In his latest column, focusing on various afflictions plaguing the American working class, David Brooks had this to say about gun control:
“It’s a culture [the American working class] that celebrates people who are willing to fight to defend their honor. This is something that progressives never get about gun control. They see a debate about mass murder, but for many people guns are about a family’s ability to stand up for itself in a dangerous world.”
I am a progressive, depending on how one defines the term. I also grew up largely as a part of, and certainly surrounded by, the American working class.
I can say with confidence there is nothing I don’t “get” where the enthusiasm for owning firearms is concerned, despite Brooks’ blunt and stereotypical accusation. Like many people who lean left as I do politically, I absolutely understand, and in most cases honor, the desire of individuals to protect themselves and their families. I would not seek to prevent Americans from owning firearms within common sense limitations, the details of which are beyond the scope of this piece.

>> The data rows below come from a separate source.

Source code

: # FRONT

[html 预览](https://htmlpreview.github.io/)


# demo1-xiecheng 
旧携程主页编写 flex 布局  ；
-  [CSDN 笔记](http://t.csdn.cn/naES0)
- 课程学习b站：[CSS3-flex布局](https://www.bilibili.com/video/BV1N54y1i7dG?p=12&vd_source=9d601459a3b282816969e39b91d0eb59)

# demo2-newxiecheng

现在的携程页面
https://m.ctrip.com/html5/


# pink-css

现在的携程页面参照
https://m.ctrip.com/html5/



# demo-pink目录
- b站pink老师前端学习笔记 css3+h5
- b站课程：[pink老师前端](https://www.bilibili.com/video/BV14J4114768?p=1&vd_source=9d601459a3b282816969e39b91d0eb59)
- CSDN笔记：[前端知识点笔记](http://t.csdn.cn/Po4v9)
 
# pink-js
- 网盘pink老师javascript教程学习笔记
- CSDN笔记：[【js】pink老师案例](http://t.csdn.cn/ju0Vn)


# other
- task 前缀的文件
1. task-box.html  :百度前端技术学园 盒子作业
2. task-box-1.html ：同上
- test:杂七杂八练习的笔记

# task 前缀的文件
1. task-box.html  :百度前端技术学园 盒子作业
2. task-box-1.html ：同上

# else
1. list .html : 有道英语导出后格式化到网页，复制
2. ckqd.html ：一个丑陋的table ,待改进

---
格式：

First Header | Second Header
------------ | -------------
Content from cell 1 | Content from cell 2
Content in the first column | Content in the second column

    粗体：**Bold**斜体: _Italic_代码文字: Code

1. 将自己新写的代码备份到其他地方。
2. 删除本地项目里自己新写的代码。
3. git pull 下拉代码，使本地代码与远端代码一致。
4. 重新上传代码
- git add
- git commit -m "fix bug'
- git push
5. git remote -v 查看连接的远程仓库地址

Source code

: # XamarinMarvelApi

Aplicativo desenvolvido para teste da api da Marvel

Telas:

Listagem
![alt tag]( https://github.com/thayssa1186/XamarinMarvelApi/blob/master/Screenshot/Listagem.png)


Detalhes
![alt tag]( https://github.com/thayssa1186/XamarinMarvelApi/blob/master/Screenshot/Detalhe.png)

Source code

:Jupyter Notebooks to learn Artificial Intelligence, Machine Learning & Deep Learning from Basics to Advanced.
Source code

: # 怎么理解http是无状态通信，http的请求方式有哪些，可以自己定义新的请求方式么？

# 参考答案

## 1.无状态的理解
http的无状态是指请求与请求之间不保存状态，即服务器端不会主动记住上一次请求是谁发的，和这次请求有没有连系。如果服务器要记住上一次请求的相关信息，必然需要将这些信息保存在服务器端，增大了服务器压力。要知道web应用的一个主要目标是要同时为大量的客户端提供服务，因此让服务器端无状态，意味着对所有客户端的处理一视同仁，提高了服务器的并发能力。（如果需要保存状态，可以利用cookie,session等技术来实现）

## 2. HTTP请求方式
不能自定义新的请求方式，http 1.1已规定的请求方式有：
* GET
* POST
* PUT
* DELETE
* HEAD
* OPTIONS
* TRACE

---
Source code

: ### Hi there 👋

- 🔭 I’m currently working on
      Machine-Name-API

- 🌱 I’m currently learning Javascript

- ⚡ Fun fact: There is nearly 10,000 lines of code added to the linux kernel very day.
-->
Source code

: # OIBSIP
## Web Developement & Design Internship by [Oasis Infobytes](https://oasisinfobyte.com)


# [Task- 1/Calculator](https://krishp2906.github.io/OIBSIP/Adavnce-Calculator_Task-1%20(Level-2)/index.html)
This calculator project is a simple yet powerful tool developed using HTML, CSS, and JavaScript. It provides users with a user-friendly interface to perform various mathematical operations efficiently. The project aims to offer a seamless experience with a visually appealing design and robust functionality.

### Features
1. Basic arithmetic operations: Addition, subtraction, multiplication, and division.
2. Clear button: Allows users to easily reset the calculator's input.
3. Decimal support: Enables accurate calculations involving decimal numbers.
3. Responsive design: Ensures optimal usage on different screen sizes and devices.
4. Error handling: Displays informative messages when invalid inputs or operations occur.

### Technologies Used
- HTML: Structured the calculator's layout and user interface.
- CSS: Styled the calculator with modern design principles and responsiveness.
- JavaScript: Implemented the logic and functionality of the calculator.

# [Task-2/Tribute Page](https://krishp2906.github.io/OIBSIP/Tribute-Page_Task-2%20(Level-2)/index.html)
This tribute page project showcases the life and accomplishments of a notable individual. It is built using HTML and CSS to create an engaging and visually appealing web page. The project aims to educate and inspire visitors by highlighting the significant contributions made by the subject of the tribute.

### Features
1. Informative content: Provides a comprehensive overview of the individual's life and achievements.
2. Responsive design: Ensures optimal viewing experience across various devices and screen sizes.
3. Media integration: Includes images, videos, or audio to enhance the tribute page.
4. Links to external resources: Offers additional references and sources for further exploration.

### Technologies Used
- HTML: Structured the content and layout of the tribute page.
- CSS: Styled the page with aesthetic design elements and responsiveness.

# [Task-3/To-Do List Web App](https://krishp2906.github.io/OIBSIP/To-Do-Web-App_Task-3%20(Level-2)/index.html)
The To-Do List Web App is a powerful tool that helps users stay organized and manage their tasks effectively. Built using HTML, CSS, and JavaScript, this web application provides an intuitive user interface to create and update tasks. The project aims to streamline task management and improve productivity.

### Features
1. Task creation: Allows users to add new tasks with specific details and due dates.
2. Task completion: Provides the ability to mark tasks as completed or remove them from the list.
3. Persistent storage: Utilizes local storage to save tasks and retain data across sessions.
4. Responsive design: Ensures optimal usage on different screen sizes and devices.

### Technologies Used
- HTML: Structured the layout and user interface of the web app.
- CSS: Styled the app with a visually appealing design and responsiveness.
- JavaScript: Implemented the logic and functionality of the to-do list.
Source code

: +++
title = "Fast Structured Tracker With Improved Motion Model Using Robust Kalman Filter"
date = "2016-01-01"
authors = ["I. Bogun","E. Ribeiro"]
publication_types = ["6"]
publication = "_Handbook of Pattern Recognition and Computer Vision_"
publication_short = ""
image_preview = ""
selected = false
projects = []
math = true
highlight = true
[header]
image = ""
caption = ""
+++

But please, David, don’t tell me I simply “don’t get” what guns are to the working class or anyone else. I do. What I also “get” is that, unfortunately, far too many of them (along with people in other demographic groups, like Donald Trump) are not plain-spoken, responsible men and women wanting to protect their families. Instead, they are gun fetishists who believe- with adolescent naivety and emotion-driven fantasy- that guns are shields and not swords. With inattention to facts and utter blindness to human experience, they nevertheless assert that that arming everyone, everywhere, is the answer to preventing the kind gun violence that, in fact, stems from the proliferation of those very same guns.